BRIEF: Among the records below, find each line containing the word "both" and copy it.
+---+
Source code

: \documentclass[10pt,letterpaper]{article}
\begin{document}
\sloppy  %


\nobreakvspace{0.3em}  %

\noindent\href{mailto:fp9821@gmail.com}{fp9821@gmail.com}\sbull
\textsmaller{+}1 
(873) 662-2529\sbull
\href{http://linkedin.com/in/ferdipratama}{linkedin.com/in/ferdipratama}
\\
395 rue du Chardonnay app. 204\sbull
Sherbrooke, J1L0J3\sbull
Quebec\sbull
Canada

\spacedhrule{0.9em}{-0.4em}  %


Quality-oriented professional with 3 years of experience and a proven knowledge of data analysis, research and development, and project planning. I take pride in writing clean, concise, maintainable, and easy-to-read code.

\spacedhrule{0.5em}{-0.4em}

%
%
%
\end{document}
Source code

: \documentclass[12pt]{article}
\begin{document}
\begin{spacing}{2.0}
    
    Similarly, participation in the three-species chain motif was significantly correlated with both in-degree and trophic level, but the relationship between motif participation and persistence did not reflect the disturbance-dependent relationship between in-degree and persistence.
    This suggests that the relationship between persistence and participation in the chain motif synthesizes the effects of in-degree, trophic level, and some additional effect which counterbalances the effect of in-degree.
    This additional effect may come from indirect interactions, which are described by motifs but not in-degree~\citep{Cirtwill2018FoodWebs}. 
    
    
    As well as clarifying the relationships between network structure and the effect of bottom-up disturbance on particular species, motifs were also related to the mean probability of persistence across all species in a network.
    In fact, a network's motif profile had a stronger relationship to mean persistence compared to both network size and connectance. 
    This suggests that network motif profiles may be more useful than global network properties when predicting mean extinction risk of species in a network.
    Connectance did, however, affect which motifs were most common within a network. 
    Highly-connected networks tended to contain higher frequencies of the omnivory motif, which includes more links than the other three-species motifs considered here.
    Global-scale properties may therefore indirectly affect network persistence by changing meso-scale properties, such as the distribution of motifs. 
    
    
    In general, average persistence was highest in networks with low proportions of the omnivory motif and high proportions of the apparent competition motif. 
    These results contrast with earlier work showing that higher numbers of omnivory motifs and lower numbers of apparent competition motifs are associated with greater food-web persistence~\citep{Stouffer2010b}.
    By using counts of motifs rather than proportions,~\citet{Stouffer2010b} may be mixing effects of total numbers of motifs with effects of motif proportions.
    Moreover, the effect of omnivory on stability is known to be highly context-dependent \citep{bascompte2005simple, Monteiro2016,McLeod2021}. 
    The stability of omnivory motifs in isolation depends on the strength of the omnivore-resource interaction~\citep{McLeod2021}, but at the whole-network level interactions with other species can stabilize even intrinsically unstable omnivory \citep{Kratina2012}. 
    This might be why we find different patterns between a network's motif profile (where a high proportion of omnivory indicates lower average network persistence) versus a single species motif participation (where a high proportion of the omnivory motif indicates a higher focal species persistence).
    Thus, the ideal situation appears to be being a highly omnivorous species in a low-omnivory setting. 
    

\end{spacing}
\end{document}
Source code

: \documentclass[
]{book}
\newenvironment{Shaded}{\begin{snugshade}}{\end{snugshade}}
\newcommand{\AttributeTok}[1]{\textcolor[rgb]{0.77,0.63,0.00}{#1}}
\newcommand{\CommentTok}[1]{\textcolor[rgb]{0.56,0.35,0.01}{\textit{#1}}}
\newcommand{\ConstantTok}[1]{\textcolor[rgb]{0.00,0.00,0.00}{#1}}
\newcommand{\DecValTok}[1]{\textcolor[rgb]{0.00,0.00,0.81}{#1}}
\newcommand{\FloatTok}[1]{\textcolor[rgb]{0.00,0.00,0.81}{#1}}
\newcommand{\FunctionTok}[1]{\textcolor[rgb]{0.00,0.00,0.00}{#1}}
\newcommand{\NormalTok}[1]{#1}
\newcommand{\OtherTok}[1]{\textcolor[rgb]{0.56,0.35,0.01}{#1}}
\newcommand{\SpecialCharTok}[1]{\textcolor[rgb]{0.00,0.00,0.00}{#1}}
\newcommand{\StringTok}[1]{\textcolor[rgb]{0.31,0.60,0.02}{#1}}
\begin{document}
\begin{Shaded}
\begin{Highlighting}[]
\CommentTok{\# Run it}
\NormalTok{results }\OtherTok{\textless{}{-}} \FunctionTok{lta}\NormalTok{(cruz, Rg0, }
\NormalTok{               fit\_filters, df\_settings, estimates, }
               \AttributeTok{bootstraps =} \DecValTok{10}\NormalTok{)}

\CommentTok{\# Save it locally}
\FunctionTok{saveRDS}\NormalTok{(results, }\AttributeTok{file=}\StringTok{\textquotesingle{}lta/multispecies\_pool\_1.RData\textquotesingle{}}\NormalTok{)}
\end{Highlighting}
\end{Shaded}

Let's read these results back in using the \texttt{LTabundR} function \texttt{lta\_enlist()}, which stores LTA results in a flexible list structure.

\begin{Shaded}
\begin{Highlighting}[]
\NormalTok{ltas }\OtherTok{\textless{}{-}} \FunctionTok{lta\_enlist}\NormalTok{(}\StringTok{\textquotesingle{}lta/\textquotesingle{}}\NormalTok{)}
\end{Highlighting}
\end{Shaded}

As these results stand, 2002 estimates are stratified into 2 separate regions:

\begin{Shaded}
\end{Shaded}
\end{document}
+---+
FINAL ANSWER:
    Similarly, participation in the three-species chain motif was significantly correlated with both in-degree and trophic level, but the relationship between motif participation and persistence did not reflect the disturbance-dependent relationship between in-degree and persistence.
    In fact, a network's motif profile had a stronger relationship to mean persistence compared to both network size and connectance. 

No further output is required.